Il messaggio è chiaro. Nel momento in cui si trova ad affrontare una crisi, l'azienda che esercita una funzione sociale, che rende il personale protagonista, che sa come coinvolgerlo, può uscirne non solo indenne, ma in grado di assumere un ruolo di leadership. Gli imprenditori illuminati sapevano ancor prima che nascessero gli studi di management, che investire nella coesione sociale rende l’azienda più forte e capace di assorbire e sopravvivere alle crisi. Non parliamo di ristrutturazioni derivanti da depressioni congiunturali, ma di shock violenti, come guerre, colpi di stato o traumi collettivi come i terremoti.
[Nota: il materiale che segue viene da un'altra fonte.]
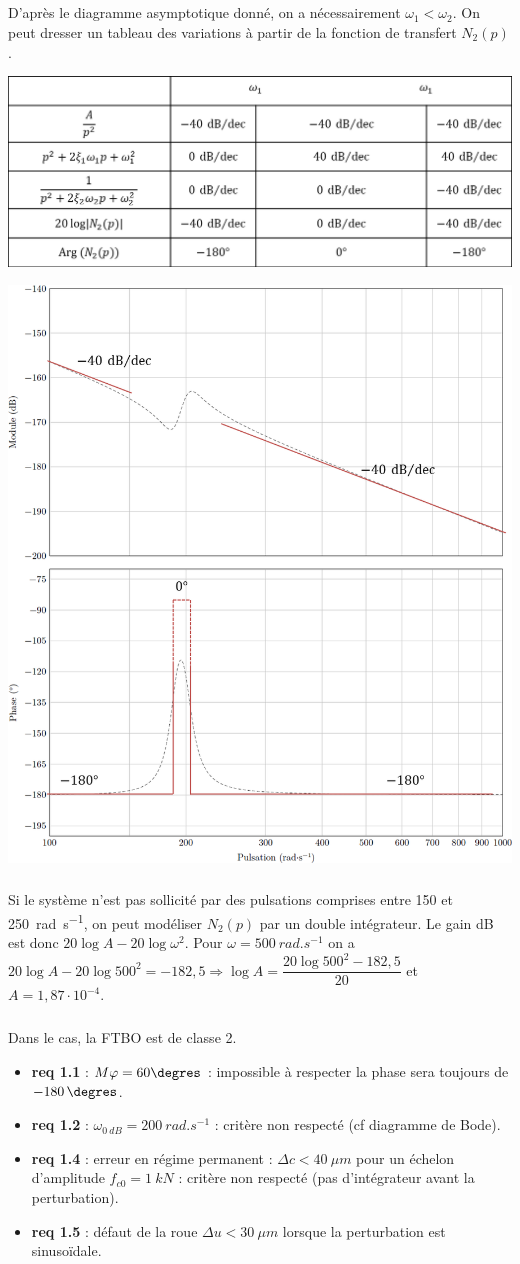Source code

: \documentclass[10pt,fleqn]{article} %
\begin{document}
\subparagraph{}
D'après le diagramme asymptotique donné, on a nécessairement $\omega_1<\omega_2$. On peut dresser un tableau des variations à partir de la fonction de transfert $N_2(p)$. 
\begin{center}
\includegraphics[width=.7\linewidth]{images/fig_06}

\includegraphics[width=.7\linewidth]{images/fig_07}
\end{center}

\subparagraph{}
Si le système n'est pas sollicité par des pulsations comprises entre 150 et \SI{250}{rad.s^{-1}}, on peut modéliser $N_2(p)$ par un double intégrateur. 
Le gain dB est donc  $20\log A - 20 \log \omega^2$.  Pour $\omega=\SI{500}{rad.s^{-1}}$ on a $20\log A - 20 \log 500^2=-182,5 \Rightarrow \log A = \dfrac{20 \log 500^2-182,5}{20}$ et $A=1,87\cdot 10^{-4}$.


\subparagraph{}

Dans le cas, la FTBO est de classe 2.
\begin{itemize}
\item \textbf{req 1.1} : $M\varphi = 60\degres$ : impossible à respecter la phase sera toujours de $\SI{-180}{\degres}$.
\item \textbf{req 1.2} : $\omega_{\SI{0}{dB}}=\SI{200}{rad.s^{-1}}$ : critère non respecté (cf diagramme de Bode).
\item \textbf{req 1.4} : erreur en régime permanent : $\Delta c < \SI{40}{\mu m}$ pour un échelon d'amplitude $f_{c0}=\SI{1}{kN}$ : critère non respecté (pas d'intégrateur avant la perturbation).
\item \textbf{req 1.5} : défaut de la roue $\Delta u < \SI{30}{\mu m}$ lorsque la perturbation est sinusoïdale.
\end{itemize}
\end{document}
Come nel Friuli del 1976, quando con gli impianti del gruppo distrutti e diverse vittime sotto le macerie, Andrea Pittini si impegnò a ricostruire le case dei lavoratori e un nuovo laminatoio: gli operai e l’azienda andavano di pari passo.
Partendo da questi esempi il triestino Andrea Notarnicola, consulente e formatore d’azienda, ha scritto un manuale che si legge come un racconto, ‘L'impresa spezzata’ (Franco Angeli, 173 pagg., 22 euro). Nato per rispondere a un bisogno che rientra tra le esperienze possibili, ovvero come far fronte a quegli eventi in cui la vita delle persone e delle società è travolta da un evento che si materializza in un attimo - la crisi economica della Grecia, il colpo di stato in Egitto, calamità naturali come le alluvioni che per due volte hanno devastato la Ferrero o il pastificio Rummo - il libro accompagna il lettore in tante situazioni e scenari che dimostrano come si può rinascere dopo un’esperienza traumatica.
Fino ad ora non c’erano testi in italiano, questo è un campo minato, dove di fallimento si preferisce non parlare, e quelli americani non sono compatibili con la nostra esperienza. Così Notarnicola ha messo la bibliografia internazionale in relazione con le sue esperienze ed è andato a scavare nella storia. Sono venute fuori vicende dimenticate, come quella delle Generali, che dopo Caporetto dovette trasferire in poche settimane la sua sede veneziana a Roma, mentre già la guerra aveva falcidiato i dipendenti, caduti in trincea e divisi tra quelli che combattevano per l’Italia e quelli che stavano con l’imperatore.
La morale è che le aziende che sono uscite da una crisi devastante hanno un grosso debito con i lavoratori. Sono stati loro a creare una comunità capace di futuro. Sta nella lungimiranza dell'organizzazione motivarli e capire che ci si salva tutti assieme o tutti assieme si va a fondo. È la forza dell’unità e della fiducia che riesce a motivare le persone.
Notarnicola non nasconde che la crisi italiana in questo momento dà forma a un’angoscia collettiva sul futuro dell’economia. La paura del futuro esiste, ma gli esempi del passato invitano a non scoraggiarsi. E poi c’è un’altra nota da non sottovalutare. Siccome nell’emergenza, che porta alla ribalta diverse forme del talento, si scopre chi è resiliente e ha forza, spesso sono le donne a emergere e a tirare fuori risorse fondamentali per governare le avversità e costruire un’impresa e una società più innovativa e sostenibile.